Records excerpted from a collection
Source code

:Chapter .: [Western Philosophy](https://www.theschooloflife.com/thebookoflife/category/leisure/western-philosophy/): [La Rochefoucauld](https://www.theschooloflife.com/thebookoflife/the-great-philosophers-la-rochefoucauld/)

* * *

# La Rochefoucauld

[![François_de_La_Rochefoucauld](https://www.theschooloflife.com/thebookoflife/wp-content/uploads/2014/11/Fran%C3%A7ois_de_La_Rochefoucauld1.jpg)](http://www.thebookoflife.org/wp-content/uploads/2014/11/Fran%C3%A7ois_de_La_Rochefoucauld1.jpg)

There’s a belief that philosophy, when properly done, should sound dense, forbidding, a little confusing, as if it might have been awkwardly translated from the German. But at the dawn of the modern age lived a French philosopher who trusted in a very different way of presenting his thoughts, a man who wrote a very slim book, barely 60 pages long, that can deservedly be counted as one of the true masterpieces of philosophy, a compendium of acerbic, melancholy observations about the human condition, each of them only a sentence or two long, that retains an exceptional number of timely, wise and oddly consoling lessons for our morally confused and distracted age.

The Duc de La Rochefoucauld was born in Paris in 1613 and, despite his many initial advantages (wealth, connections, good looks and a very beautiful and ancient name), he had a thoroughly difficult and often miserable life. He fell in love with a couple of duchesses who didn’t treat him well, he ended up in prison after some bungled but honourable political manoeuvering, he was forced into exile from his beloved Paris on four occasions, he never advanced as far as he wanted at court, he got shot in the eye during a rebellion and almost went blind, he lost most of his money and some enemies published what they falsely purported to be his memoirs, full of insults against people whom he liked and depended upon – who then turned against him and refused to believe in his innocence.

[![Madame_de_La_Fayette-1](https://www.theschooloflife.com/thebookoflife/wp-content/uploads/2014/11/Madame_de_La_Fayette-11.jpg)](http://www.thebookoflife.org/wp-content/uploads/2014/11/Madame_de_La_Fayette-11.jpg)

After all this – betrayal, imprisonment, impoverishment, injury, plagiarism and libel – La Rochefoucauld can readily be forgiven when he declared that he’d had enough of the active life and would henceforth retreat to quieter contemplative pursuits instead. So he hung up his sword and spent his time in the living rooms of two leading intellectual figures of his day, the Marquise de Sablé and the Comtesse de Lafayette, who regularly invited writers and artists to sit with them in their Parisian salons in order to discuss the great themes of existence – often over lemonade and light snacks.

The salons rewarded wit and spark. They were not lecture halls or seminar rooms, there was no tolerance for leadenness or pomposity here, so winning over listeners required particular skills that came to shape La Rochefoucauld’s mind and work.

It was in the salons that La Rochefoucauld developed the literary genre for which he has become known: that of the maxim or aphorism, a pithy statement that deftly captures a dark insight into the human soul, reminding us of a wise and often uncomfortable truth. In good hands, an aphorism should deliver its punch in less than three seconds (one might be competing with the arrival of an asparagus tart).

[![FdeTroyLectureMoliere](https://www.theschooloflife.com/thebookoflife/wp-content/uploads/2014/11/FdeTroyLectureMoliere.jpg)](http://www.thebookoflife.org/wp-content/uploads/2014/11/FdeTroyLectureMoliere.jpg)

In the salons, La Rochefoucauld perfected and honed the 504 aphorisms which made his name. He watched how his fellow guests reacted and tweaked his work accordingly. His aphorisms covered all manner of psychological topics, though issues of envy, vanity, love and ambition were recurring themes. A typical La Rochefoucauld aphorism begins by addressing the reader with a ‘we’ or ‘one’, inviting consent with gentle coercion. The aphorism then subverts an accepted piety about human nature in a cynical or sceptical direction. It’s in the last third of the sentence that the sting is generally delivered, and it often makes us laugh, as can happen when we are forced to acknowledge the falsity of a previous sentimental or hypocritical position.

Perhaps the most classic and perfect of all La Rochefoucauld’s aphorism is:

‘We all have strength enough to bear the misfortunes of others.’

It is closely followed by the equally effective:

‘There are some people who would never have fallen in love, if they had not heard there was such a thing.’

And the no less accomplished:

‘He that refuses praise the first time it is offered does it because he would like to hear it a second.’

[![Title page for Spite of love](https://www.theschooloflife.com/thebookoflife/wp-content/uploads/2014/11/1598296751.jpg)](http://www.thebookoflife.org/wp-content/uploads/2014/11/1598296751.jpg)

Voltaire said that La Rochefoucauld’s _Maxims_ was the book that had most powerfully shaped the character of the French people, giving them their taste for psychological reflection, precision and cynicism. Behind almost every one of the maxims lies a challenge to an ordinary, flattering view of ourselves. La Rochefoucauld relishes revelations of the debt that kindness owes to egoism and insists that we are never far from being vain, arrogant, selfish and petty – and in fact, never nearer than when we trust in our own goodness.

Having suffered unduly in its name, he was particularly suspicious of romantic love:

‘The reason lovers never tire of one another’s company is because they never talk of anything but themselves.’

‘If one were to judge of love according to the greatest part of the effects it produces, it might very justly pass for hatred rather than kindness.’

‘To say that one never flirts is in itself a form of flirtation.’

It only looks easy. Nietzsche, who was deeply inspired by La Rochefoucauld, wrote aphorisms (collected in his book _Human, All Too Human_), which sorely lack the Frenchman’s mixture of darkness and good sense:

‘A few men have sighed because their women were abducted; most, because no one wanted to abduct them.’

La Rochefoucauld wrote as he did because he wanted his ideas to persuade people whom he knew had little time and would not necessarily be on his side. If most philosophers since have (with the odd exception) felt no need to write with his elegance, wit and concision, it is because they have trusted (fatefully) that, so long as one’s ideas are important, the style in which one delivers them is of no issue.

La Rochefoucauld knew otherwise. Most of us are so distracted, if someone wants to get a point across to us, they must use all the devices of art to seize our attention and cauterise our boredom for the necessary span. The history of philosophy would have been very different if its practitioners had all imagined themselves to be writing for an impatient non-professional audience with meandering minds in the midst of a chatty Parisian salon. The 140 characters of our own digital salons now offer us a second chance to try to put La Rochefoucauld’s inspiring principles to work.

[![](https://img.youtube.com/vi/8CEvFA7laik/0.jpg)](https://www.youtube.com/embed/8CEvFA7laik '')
* * *
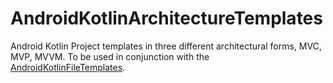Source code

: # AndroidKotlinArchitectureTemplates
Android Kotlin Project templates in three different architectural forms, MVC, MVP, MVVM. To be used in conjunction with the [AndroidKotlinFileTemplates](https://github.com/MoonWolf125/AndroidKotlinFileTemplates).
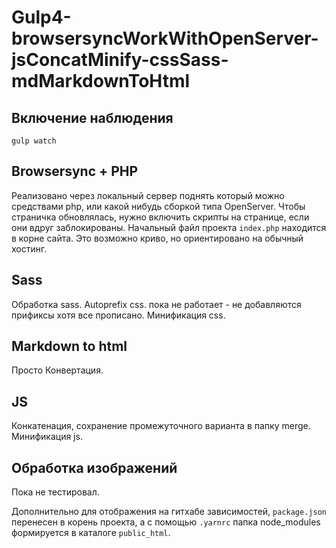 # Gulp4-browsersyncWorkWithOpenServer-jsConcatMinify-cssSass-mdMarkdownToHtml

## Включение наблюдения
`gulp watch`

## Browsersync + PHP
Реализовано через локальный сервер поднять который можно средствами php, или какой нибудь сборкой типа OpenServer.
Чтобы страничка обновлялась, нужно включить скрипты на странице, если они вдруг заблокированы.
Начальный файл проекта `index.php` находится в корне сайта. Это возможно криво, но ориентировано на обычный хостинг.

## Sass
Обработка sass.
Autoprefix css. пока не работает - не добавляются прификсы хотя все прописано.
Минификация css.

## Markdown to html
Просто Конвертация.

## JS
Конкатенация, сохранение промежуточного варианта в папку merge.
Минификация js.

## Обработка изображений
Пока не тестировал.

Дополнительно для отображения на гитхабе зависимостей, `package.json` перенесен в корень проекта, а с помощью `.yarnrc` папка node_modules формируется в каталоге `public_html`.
--
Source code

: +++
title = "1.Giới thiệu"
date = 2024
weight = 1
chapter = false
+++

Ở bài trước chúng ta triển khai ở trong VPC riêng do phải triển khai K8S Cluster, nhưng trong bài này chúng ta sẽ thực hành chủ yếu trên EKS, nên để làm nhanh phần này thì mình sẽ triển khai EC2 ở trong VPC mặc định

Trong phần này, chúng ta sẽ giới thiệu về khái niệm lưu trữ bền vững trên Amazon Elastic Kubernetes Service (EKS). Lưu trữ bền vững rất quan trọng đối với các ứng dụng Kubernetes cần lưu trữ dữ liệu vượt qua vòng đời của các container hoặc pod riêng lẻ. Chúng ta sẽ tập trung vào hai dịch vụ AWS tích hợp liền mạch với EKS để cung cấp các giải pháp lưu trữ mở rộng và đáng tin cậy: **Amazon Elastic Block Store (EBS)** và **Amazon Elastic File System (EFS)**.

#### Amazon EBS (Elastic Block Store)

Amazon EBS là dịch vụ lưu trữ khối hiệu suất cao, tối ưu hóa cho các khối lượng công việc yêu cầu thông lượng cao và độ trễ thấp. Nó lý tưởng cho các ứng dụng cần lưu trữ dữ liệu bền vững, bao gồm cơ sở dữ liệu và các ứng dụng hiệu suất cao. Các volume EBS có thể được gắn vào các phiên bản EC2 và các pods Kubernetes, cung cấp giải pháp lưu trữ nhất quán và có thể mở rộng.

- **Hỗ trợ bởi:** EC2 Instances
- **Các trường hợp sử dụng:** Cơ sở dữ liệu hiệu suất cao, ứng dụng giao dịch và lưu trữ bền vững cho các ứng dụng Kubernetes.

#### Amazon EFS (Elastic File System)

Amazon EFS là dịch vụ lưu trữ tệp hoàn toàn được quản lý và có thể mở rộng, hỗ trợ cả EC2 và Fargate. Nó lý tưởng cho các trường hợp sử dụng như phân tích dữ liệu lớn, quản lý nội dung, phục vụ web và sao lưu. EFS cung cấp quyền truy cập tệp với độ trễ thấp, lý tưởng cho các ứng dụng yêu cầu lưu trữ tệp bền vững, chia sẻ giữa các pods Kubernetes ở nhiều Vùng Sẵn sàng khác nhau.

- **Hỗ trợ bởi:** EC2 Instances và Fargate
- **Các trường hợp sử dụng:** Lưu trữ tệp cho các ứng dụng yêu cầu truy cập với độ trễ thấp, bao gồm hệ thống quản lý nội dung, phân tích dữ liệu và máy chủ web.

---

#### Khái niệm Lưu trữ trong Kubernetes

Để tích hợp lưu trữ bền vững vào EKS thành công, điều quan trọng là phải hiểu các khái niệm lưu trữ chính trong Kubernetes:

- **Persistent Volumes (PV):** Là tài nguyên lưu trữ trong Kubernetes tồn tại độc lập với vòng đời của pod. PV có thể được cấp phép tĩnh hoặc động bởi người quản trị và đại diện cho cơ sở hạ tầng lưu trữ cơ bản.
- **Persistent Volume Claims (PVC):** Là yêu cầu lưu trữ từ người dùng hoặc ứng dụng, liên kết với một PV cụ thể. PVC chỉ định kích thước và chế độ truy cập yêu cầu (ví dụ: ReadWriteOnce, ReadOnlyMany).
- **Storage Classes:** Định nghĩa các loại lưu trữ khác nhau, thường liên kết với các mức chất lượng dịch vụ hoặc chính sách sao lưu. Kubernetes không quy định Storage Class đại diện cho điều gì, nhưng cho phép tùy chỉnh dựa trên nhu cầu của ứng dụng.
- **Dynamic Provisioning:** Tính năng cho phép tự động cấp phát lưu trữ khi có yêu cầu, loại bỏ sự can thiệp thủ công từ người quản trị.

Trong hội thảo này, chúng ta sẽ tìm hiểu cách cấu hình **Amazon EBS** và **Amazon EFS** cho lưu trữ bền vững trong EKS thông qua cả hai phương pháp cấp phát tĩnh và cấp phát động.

> WHAT IS BEING ASKED
All lines in the data above from the one with "Để tích hợp" through the one with "- **Persistent Volumes" must be repeated exactly, and no others.

> RESPONSE
Để tích hợp lưu trữ bền vững vào EKS thành công, điều quan trọng là phải hiểu các khái niệm lưu trữ chính trong Kubernetes:

- **Persistent Volumes (PV):** Là tài nguyên lưu trữ trong Kubernetes tồn tại độc lập với vòng đời của pod. PV có thể được cấp phép tĩnh hoặc động bởi người quản trị và đại diện cho cơ sở hạ tầng lưu trữ cơ bản.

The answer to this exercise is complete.